Introduction:
Knowledge about uptake and workflow metrics of hyperacute treatments in
patients with non-traumatic intracerebral haemorrhage (ICH) in the
emergency department are scarce.
Methods:
Single centre retrospective study of consecutive patients with ICH
between 01/2018-08/2020. We assessed uptake and workflow metrics of
acute therapies overall and according to referral mode (stroke code,
transfer from other hospital or other).
Results:
We enrolled 332 patients (age 73years, IQR 63-81 and GCS 14 points, IQR
11-15, onset-to-admission-time 284 minutes, IQR 111-708minutes) of whom
101 patients (35%) had lobar haematoma. Mode of referral was stroke code
in 129 patients (38%), transfer from other hospital in 143 patients
(43%) and arrival by other means in 60 patients (18%).
Overall, 143 of 216 (66%) patients with systolic blood pressure
>150mmHG received IV antihypertensive and 67 of 76 (88%) on
therapeutic oral anticoagulation received prothrombin complex
concentrate treatment (PCC). Forty-six patients (14%) received any
neurosurgical intervention within 3 hours of admission.
Median treatment times from admission to first IV-antihypertensive
treatment was 38 minutes (IQR 18-72minutes) and 59 minutes (IQR 37-111
minutes) for PCC, with significant differences according to mode of
referral (p<0.001) but not early arrival (≤6hours of onset, p=0.92).

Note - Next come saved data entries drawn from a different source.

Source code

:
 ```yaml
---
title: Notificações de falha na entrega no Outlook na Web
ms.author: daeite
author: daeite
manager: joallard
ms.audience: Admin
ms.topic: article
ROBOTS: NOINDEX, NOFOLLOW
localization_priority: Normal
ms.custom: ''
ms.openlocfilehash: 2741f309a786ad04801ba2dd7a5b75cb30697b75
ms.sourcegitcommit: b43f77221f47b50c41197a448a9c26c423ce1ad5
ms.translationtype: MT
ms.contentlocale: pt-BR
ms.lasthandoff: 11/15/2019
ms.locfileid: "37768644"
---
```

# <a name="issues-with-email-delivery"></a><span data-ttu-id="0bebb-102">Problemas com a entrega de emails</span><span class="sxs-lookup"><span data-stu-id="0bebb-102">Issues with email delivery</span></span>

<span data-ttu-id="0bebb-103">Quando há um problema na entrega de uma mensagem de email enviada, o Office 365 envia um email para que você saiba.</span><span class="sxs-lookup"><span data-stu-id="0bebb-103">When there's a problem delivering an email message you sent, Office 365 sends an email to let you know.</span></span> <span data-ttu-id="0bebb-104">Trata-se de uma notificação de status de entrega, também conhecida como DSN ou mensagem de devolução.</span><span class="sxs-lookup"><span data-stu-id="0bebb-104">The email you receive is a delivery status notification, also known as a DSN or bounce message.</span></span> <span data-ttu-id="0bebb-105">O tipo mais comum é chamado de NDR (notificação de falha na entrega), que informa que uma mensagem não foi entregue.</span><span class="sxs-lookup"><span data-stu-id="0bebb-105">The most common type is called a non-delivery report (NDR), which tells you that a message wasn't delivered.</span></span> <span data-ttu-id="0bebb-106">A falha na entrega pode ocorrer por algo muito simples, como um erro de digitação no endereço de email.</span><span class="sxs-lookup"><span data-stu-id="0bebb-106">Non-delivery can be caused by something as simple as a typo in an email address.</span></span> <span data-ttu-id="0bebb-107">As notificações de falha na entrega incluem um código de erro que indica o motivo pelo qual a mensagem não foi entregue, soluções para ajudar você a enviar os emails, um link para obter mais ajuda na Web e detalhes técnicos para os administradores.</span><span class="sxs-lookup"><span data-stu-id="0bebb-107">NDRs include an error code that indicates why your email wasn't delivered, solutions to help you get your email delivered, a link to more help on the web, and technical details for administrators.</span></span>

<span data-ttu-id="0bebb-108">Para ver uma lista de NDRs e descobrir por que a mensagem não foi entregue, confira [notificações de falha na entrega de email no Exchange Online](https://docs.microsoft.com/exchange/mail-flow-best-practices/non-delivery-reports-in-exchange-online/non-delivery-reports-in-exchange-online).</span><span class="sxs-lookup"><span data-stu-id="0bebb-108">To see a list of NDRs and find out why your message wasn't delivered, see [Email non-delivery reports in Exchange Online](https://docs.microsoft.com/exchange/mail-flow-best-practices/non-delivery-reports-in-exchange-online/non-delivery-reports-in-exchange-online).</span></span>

The median time in the emergency department was 139 minutes (IQR 85-220
minutes) and among patients with elevated blood pressure, only 44%
achieved a successful control (<140mmHG) during ED stay. In
multivariate analysis, code ICH concordant treatment was associated with
significantly lower odds for in-hopsital mortality (aOR 0.30, 95%CI
0.12-0.73, p=0.008) and a non-significant trends towards better
functional outcome measured using the modified Rankin scale score at 3
months (aOR for ordinal shift 0.54 95%CI 0.26-1.12, p=0.097).
Conclusion:
Uptake of hyperacute therapies for ICH treatment in the ED is
heterogeneous. Treatment delays are short but not all patients achieve
treatment targets during ED stay. Code ICH concordant treatment may
improve clinical outcomes. Further improvements seem achievable
advocating for a “code ICH” to streamline acute treatments.